_TASK DESCRIPTION_
What is needed here is a word-for-word copy of all the entries below.

[[ DATASET CONTENT, beginning ]]

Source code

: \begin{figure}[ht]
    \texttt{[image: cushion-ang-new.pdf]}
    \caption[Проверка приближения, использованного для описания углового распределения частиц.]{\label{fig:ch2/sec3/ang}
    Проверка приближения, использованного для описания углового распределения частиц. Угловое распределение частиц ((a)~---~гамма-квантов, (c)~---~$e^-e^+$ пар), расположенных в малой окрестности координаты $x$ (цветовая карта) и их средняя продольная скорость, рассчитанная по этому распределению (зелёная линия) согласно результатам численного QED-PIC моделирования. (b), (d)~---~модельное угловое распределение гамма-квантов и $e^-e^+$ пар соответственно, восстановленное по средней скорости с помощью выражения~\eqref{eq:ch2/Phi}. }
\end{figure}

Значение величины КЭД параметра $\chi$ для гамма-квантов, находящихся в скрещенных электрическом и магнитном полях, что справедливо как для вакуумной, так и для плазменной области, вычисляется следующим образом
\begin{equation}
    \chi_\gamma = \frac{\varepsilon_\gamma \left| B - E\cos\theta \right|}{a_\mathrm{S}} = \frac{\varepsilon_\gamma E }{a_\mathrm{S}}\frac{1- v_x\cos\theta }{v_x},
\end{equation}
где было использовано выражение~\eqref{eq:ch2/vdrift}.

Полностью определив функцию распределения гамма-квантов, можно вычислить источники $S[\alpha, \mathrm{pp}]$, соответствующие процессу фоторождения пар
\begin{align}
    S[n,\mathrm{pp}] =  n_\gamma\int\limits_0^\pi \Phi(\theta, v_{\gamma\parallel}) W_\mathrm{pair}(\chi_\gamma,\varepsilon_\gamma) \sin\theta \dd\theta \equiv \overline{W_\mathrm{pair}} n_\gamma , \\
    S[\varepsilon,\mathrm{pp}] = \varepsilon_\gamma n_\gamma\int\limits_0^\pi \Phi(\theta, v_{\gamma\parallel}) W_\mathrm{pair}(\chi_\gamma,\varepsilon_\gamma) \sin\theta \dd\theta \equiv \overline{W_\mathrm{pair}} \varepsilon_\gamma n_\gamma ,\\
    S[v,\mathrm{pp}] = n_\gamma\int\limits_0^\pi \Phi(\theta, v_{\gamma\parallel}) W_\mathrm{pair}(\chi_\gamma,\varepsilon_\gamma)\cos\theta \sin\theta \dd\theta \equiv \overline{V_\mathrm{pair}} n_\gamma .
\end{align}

[[ DATASET CONTENT, end ]]

_EXERCISE SOLUTION_
Source code

: \begin{figure}[ht]
    \texttt{[image: cushion-ang-new.pdf]}
    \caption[Проверка приближения, использованного для описания углового распределения частиц.]{\label{fig:ch2/sec3/ang}
    Проверка приближения, использованного для описания углового распределения частиц. Угловое распределение частиц ((a)~---~гамма-квантов, (c)~---~$e^-e^+$ пар), расположенных в малой окрестности координаты $x$ (цветовая карта) и их средняя продольная скорость, рассчитанная по этому распределению (зелёная линия) согласно результатам численного QED-PIC моделирования. (b), (d)~---~модельное угловое распределение гамма-квантов и $e^-e^+$ пар соответственно, восстановленное по средней скорости с помощью выражения~\eqref{eq:ch2/Phi}. }
\end{figure}

Значение величины КЭД параметра $\chi$ для гамма-квантов, находящихся в скрещенных электрическом и магнитном полях, что справедливо как для вакуумной, так и для плазменной области, вычисляется следующим образом
\begin{equation}
    \chi_\gamma = \frac{\varepsilon_\gamma \left| B - E\cos\theta \right|}{a_\mathrm{S}} = \frac{\varepsilon_\gamma E }{a_\mathrm{S}}\frac{1- v_x\cos\theta }{v_x},
\end{equation}
где было использовано выражение~\eqref{eq:ch2/vdrift}.

Полностью определив функцию распределения гамма-квантов, можно вычислить источники $S[\alpha, \mathrm{pp}]$, соответствующие процессу фоторождения пар
\begin{align}
    S[n,\mathrm{pp}] =  n_\gamma\int\limits_0^\pi \Phi(\theta, v_{\gamma\parallel}) W_\mathrm{pair}(\chi_\gamma,\varepsilon_\gamma) \sin\theta \dd\theta \equiv \overline{W_\mathrm{pair}} n_\gamma , \\
    S[\varepsilon,\mathrm{pp}] = \varepsilon_\gamma n_\gamma\int\limits_0^\pi \Phi(\theta, v_{\gamma\parallel}) W_\mathrm{pair}(\chi_\gamma,\varepsilon_\gamma) \sin\theta \dd\theta \equiv \overline{W_\mathrm{pair}} \varepsilon_\gamma n_\gamma ,\\
    S[v,\mathrm{pp}] = n_\gamma\int\limits_0^\pi \Phi(\theta, v_{\gamma\parallel}) W_\mathrm{pair}(\chi_\gamma,\varepsilon_\gamma)\cos\theta \sin\theta \dd\theta \equiv \overline{V_\mathrm{pair}} n_\gamma .
\end{align}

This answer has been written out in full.